Lung cancer is the most common reason for a pneumonectomy. Sometimes a pneumonectomy is also needed for other lung diseases, some of these include:
- Severe lung injury
- Lung tuberculosis
- Infections of the lung
- Bronchiectasis (a disease in which there is a permanent enlargement to the bronchial tubes)
- Birth-related lung abnormalities
- Airway blockage
- Pulmonary metastases (cancer that has spread to the lungs from another site in the body)
Who performs pneumonectomy?
Pneumonectomy is usually performed by a team of surgeons or doctors who specialize in lung operations (pulmonary surgeons/pulmonologists). During the procedure patient will lie on the side on an operating table with the arm above the head, they may probably get antibiotics to help prevent infection.
- The patient will be given general or epidural anesthesia before the surgery.
- The surgeon makes a cut several inches long between two ribs. The cut will go from under the arm to around the back, on the side of the lung that is being removed.

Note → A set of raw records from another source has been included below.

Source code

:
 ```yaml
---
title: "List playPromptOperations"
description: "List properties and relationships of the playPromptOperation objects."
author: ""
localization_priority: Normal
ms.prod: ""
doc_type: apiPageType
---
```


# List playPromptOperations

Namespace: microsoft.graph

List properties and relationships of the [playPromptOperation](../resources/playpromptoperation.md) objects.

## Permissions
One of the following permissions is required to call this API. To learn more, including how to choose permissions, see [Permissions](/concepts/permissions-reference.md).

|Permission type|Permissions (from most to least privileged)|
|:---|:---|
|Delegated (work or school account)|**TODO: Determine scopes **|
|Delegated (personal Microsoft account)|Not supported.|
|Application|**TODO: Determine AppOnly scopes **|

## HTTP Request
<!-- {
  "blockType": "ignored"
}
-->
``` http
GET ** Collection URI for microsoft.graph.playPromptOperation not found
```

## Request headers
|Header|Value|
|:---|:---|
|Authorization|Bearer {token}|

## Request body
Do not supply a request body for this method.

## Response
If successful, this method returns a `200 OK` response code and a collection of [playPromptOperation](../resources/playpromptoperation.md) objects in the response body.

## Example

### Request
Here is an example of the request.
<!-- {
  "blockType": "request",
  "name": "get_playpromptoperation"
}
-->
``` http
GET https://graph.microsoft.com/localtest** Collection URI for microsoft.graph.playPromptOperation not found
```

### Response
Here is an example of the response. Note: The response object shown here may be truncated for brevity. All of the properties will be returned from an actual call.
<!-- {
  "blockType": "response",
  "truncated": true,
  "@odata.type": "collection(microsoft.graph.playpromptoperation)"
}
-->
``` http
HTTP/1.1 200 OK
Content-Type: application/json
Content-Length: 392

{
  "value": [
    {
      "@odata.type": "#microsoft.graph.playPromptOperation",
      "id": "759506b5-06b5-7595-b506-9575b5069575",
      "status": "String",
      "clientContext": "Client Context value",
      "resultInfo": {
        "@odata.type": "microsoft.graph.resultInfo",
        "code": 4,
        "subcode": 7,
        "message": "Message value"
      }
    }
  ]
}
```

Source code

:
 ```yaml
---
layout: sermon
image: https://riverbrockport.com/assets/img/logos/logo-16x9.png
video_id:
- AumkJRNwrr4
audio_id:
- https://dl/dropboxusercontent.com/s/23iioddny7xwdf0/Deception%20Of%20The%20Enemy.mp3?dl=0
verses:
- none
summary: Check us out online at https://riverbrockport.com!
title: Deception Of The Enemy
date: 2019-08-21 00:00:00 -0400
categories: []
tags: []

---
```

- The surgeon separates two ribs. In some cases, the surgeon might remove a small part of the rib.
- The surgeon deflates the affected lung and removes it.
- The surgeon may remove some nearby lymph nodes. These may help show how advanced cancer might be.
- The surgeon will close the ribs, muscles, and skin. A dressing will be applied over the incision.
- Most of the time, a chest tube will remain in the pleural space from where the lung was removed. This can later be removed when the condition improves.
What are the risks of pneumonectomy?
Many people who have a pneumonectomy do very well. But it is fairly high-risk surgery. Some possible complications are:
- Respiratory failure
- A blood clot in the lung (pulmonary embolism)
- Infection in the lungs (pneumonia, emphysema)
- Shock
- Complications from anesthesia (headache, drowsiness, and nausea)
- Bleeding
- Abnormal heart rhythms
- Reduced blood flow to the heart
- Pain at the site of operation
- Cardiac tamponade (collection of large amounts of fluid around the heart, hampering its beating)
- If the patient has emphysema or chronic bronchitis (common diseases among smokers), they might experience shortness of breath during certain activities.
- Herniation of the heart
- Bronchopleural fistula (an abnormal connection between lung and its covering)
What is the recovery time after pneumonectomy?
Patients may get easily tired after the surgery. But will slowly start to recover strength. It may take several weeks to a month before they recover completely. If the surgeon separates the ribs to get to the lung, the area near the incision will hurt for some time after surgery. Overall physical activities may be limited for one to two months.